John McCain is riding high in the polls right now. As of right now, he seems to be on the inside track to win the Presidential nomination. He is one of the few candidates who is currently leading Hillary Clinton and Barack Obama in the general election polls. And yet, it turns out that the McCain Doctrine on Iraq is now unraveling.
John McCain, whose campaign was left for dead last summer, was able to revive in part by portraying himself as a heroic figure who stood up and challenged the Bush administration on Iraq and called out Donald Rumsfeld. He was therefore able to attract Republican critics of the war that might otherwise have gone to Ron Paul; he was able to attract them by showing how the war was allegedly mismanaged.
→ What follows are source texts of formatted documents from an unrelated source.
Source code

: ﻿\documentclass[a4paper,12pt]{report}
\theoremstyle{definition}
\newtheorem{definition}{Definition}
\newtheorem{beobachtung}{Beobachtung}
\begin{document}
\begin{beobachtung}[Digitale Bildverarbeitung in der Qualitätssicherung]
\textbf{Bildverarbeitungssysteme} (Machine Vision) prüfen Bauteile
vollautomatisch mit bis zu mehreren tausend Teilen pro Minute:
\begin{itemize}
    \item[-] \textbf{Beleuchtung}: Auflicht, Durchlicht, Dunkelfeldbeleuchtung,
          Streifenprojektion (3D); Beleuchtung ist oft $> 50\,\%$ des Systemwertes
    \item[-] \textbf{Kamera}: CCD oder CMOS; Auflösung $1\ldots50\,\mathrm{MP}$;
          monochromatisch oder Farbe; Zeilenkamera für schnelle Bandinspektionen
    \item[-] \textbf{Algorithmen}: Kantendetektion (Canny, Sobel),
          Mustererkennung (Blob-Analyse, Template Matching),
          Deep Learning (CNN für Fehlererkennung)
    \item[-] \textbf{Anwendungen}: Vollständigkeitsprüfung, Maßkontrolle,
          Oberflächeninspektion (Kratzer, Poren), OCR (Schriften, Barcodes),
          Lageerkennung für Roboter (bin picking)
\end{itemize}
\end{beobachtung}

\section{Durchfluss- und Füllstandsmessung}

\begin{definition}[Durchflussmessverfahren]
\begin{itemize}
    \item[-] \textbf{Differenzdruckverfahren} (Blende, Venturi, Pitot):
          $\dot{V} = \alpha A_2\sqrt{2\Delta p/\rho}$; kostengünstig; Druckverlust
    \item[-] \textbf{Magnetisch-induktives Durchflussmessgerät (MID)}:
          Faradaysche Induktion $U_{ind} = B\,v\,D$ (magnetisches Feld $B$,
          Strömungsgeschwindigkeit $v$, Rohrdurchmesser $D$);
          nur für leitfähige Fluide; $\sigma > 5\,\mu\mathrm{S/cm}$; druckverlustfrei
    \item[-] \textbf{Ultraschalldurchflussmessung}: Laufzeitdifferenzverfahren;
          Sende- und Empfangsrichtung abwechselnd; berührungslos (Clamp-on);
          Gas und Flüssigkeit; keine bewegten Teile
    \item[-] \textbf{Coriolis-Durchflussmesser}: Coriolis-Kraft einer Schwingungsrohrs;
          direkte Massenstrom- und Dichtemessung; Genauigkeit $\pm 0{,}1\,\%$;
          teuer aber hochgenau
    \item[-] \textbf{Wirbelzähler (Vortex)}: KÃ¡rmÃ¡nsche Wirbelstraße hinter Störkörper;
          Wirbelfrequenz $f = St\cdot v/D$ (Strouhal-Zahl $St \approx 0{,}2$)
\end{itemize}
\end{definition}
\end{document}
But McCain is now a ticking time bomb who is in danger of imploding. He hitched his wagons to the Petraeus Surge so that when there was more stability in Iraq, he could turn around and say that he was right all along. Already, Mitt Romney is drawing even with McCain in the polls in Florida.
John McCain’s political fortunes in this race rise or fall with the success or failure of the “surge.” And given the stories below, it seems that it has not addressed the ongoing violence in Iraq. People may argue at this point that there is a lot more stability in Iraq than there was several months ago. But the current relative stability in Iraq has nothing to do with the so-called “surge.” But it turns out that the current stability, which could unravel at any time, was a result of deals that were brokered by Northern Ireland and South African negotiators and 16 of the main Iraqi political factions. So, even if there was stability, John McCain cannot justifiably claim credit for it in the first place.